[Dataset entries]
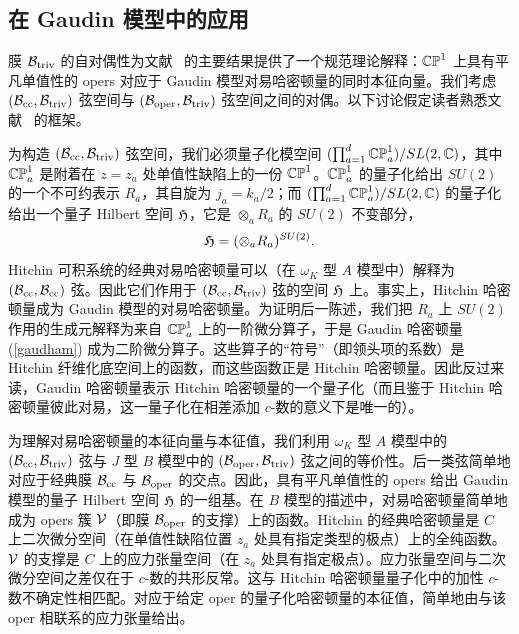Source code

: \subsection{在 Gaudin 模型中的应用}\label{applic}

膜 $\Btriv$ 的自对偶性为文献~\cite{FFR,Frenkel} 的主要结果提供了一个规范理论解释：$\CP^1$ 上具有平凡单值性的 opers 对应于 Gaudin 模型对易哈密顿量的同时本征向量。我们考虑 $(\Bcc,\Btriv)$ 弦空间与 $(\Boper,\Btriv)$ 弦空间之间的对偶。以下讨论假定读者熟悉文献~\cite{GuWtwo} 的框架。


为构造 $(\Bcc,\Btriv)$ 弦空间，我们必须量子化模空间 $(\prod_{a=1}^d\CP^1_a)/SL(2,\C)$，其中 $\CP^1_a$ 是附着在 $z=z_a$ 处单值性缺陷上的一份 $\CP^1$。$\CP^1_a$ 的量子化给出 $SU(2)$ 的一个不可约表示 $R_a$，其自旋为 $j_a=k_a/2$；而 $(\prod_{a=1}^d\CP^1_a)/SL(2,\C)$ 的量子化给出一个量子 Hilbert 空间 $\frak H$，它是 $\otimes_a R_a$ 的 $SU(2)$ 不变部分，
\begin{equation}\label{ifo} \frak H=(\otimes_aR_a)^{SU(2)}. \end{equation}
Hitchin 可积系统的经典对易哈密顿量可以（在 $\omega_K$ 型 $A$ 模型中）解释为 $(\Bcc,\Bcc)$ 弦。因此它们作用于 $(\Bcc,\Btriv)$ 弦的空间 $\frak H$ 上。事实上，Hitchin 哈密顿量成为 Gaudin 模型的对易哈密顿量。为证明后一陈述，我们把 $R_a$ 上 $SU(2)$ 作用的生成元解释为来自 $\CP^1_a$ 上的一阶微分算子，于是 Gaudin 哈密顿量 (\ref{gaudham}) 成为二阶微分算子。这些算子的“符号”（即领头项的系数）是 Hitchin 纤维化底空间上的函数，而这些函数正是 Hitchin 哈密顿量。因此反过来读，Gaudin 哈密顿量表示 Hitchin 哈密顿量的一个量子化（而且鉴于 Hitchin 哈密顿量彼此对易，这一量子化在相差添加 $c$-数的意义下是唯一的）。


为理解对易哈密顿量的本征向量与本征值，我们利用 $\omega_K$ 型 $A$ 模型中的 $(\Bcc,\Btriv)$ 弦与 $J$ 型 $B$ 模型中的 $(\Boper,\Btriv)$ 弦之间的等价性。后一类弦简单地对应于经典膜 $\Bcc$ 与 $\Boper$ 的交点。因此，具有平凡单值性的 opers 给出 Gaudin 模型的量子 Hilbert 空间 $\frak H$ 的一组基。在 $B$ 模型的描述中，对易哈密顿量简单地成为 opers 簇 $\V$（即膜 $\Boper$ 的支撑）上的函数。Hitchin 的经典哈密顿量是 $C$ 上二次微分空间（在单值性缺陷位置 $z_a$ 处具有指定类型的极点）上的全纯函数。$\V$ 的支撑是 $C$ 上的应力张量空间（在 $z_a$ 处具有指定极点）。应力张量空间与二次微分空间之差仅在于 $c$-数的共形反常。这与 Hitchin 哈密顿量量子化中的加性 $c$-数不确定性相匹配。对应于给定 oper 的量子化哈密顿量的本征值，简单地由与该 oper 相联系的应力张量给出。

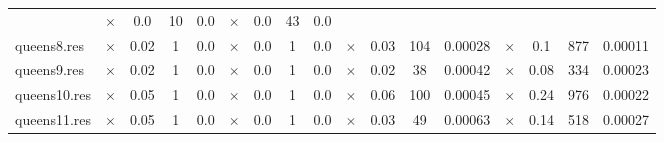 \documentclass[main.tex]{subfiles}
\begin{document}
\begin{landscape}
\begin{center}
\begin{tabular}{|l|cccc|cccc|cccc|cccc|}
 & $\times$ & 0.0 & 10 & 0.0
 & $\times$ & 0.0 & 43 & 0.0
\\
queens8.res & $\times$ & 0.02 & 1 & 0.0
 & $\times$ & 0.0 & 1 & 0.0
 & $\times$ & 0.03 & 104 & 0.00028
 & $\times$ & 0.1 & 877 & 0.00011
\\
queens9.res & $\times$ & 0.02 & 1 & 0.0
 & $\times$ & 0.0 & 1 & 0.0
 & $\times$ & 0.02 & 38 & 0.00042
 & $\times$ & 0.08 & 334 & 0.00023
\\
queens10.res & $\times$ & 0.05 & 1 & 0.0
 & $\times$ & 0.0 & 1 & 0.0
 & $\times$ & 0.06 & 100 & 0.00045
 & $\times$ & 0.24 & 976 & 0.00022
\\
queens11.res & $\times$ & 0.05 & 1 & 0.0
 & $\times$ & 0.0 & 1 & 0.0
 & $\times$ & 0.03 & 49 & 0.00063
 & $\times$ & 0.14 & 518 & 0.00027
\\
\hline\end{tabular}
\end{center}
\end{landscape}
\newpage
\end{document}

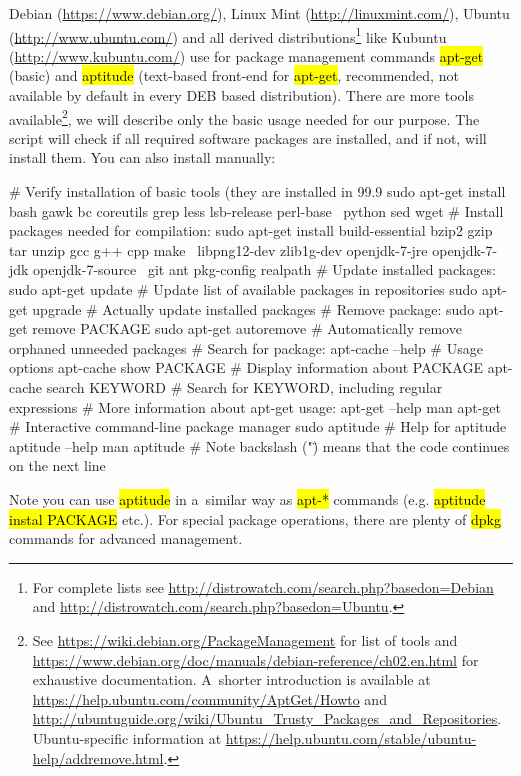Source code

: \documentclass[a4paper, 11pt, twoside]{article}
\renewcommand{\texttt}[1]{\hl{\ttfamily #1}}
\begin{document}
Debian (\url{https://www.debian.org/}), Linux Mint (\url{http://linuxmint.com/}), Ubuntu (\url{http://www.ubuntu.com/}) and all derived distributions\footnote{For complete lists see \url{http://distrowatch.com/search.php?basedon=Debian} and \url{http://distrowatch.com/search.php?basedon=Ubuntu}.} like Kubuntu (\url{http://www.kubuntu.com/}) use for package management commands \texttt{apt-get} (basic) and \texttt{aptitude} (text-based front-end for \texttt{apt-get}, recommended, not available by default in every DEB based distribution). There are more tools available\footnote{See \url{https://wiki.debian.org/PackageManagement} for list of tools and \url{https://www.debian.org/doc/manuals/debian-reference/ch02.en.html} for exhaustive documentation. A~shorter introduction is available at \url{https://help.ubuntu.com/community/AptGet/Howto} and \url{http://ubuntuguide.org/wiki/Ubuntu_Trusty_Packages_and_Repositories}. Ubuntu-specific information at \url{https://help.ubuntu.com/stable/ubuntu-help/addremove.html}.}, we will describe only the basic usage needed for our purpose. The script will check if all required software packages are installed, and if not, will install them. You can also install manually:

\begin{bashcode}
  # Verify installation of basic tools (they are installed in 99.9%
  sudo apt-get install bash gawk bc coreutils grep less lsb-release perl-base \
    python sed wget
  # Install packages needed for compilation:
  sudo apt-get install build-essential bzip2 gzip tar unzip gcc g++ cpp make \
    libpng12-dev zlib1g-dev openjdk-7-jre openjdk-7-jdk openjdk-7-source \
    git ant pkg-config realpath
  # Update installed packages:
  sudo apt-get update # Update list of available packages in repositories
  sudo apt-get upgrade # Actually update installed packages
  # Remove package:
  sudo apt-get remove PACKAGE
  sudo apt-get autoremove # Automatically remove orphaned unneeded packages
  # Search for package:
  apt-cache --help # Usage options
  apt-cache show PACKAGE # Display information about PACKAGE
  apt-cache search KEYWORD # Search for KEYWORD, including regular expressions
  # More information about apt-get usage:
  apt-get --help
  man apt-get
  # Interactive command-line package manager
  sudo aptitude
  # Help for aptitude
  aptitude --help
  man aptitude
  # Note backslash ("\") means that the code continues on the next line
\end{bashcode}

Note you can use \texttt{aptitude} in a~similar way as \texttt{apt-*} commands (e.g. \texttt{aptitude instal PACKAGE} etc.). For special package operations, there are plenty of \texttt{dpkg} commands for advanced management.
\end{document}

Work to complete »
Leave every picture out, and transcribe the data above exactly as it reads.

Reply to the exercise »
Source code

: \subsection{在 Gaudin 模型中的应用}\label{applic}

膜 $\Btriv$ 的自对偶性为文献~\cite{FFR,Frenkel} 的主要结果提供了一个规范理论解释：$\CP^1$ 上具有平凡单值性的 opers 对应于 Gaudin 模型对易哈密顿量的同时本征向量。我们考虑 $(\Bcc,\Btriv)$ 弦空间与 $(\Boper,\Btriv)$ 弦空间之间的对偶。以下讨论假定读者熟悉文献~\cite{GuWtwo} 的框架。


为构造 $(\Bcc,\Btriv)$ 弦空间，我们必须量子化模空间 $(\prod_{a=1}^d\CP^1_a)/SL(2,\C)$，其中 $\CP^1_a$ 是附着在 $z=z_a$ 处单值性缺陷上的一份 $\CP^1$。$\CP^1_a$ 的量子化给出 $SU(2)$ 的一个不可约表示 $R_a$，其自旋为 $j_a=k_a/2$；而 $(\prod_{a=1}^d\CP^1_a)/SL(2,\C)$ 的量子化给出一个量子 Hilbert 空间 $\frak H$，它是 $\otimes_a R_a$ 的 $SU(2)$ 不变部分，
\begin{equation}\label{ifo} \frak H=(\otimes_aR_a)^{SU(2)}. \end{equation}
Hitchin 可积系统的经典对易哈密顿量可以（在 $\omega_K$ 型 $A$ 模型中）解释为 $(\Bcc,\Bcc)$ 弦。因此它们作用于 $(\Bcc,\Btriv)$ 弦的空间 $\frak H$ 上。事实上，Hitchin 哈密顿量成为 Gaudin 模型的对易哈密顿量。为证明后一陈述，我们把 $R_a$ 上 $SU(2)$ 作用的生成元解释为来自 $\CP^1_a$ 上的一阶微分算子，于是 Gaudin 哈密顿量 (\ref{gaudham}) 成为二阶微分算子。这些算子的“符号”（即领头项的系数）是 Hitchin 纤维化底空间上的函数，而这些函数正是 Hitchin 哈密顿量。因此反过来读，Gaudin 哈密顿量表示 Hitchin 哈密顿量的一个量子化（而且鉴于 Hitchin 哈密顿量彼此对易，这一量子化在相差添加 $c$-数的意义下是唯一的）。


为理解对易哈密顿量的本征向量与本征值，我们利用 $\omega_K$ 型 $A$ 模型中的 $(\Bcc,\Btriv)$ 弦与 $J$ 型 $B$ 模型中的 $(\Boper,\Btriv)$ 弦之间的等价性。后一类弦简单地对应于经典膜 $\Bcc$ 与 $\Boper$ 的交点。因此，具有平凡单值性的 opers 给出 Gaudin 模型的量子 Hilbert 空间 $\frak H$ 的一组基。在 $B$ 模型的描述中，对易哈密顿量简单地成为 opers 簇 $\V$（即膜 $\Boper$ 的支撑）上的函数。Hitchin 的经典哈密顿量是 $C$ 上二次微分空间（在单值性缺陷位置 $z_a$ 处具有指定类型的极点）上的全纯函数。$\V$ 的支撑是 $C$ 上的应力张量空间（在 $z_a$ 处具有指定极点）。应力张量空间与二次微分空间之差仅在于 $c$-数的共形反常。这与 Hitchin 哈密顿量量子化中的加性 $c$-数不确定性相匹配。对应于给定 oper 的量子化哈密顿量的本征值，简单地由与该 oper 相联系的应力张量给出。

 \documentclass[main.tex]{subfiles}
\begin{document}
\begin{landscape}
\begin{center}
\begin{tabular}{|l|cccc|cccc|cccc|cccc|}
 & $\times$ & 0.0 & 10 & 0.0
 & $\times$ & 0.0 & 43 & 0.0
\\
queens8.res & $\times$ & 0.02 & 1 & 0.0
 & $\times$ & 0.0 & 1 & 0.0
 & $\times$ & 0.03 & 104 & 0.00028
 & $\times$ & 0.1 & 877 & 0.00011
\\
queens9.res & $\times$ & 0.02 & 1 & 0.0
 & $\times$ & 0.0 & 1 & 0.0
 & $\times$ & 0.02 & 38 & 0.00042
 & $\times$ & 0.08 & 334 & 0.00023
\\
queens10.res & $\times$ & 0.05 & 1 & 0.0
 & $\times$ & 0.0 & 1 & 0.0
 & $\times$ & 0.06 & 100 & 0.00045
 & $\times$ & 0.24 & 976 & 0.00022
\\
queens11.res & $\times$ & 0.05 & 1 & 0.0
 & $\times$ & 0.0 & 1 & 0.0
 & $\times$ & 0.03 & 49 & 0.00063
 & $\times$ & 0.14 & 518 & 0.00027
\\
\hline\end{tabular}
\end{center}
\end{landscape}
\newpage
\end{document}

Source code

: \documentclass[a4paper, 11pt, twoside]{article}
\renewcommand{\texttt}[1]{\hl{\ttfamily #1}}
\begin{document}
Debian (\url{https://www.debian.org/}), Linux Mint (\url{http://linuxmint.com/}), Ubuntu (\url{http://www.ubuntu.com/}) and all derived distributions\footnote{For complete lists see \url{http://distrowatch.com/search.php?basedon=Debian} and \url{http://distrowatch.com/search.php?basedon=Ubuntu}.} like Kubuntu (\url{http://www.kubuntu.com/}) use for package management commands \texttt{apt-get} (basic) and \texttt{aptitude} (text-based front-end for \texttt{apt-get}, recommended, not available by default in every DEB based distribution). There are more tools available\footnote{See \url{https://wiki.debian.org/PackageManagement} for list of tools and \url{https://www.debian.org/doc/manuals/debian-reference/ch02.en.html} for exhaustive documentation. A~shorter introduction is available at \url{https://help.ubuntu.com/community/AptGet/Howto} and \url{http://ubuntuguide.org/wiki/Ubuntu_Trusty_Packages_and_Repositories}. Ubuntu-specific information at \url{https://help.ubuntu.com/stable/ubuntu-help/addremove.html}.}, we will describe only the basic usage needed for our purpose. The script will check if all required software packages are installed, and if not, will install them. You can also install manually:

\begin{bashcode}
  # Verify installation of basic tools (they are installed in 99.9%
  sudo apt-get install bash gawk bc coreutils grep less lsb-release perl-base \
    python sed wget
  # Install packages needed for compilation:
  sudo apt-get install build-essential bzip2 gzip tar unzip gcc g++ cpp make \
    libpng12-dev zlib1g-dev openjdk-7-jre openjdk-7-jdk openjdk-7-source \
    git ant pkg-config realpath
  # Update installed packages:
  sudo apt-get update # Update list of available packages in repositories
  sudo apt-get upgrade # Actually update installed packages
  # Remove package:
  sudo apt-get remove PACKAGE
  sudo apt-get autoremove # Automatically remove orphaned unneeded packages
  # Search for package:
  apt-cache --help # Usage options
  apt-cache show PACKAGE # Display information about PACKAGE
  apt-cache search KEYWORD # Search for KEYWORD, including regular expressions
  # More information about apt-get usage:
  apt-get --help
  man apt-get
  # Interactive command-line package manager
  sudo aptitude
  # Help for aptitude
  aptitude --help
  man aptitude
  # Note backslash ("\") means that the code continues on the next line
\end{bashcode}

Note you can use \texttt{aptitude} in a~similar way as \texttt{apt-*} commands (e.g. \texttt{aptitude instal PACKAGE} etc.). For special package operations, there are plenty of \texttt{dpkg} commands for advanced management.
\end{document}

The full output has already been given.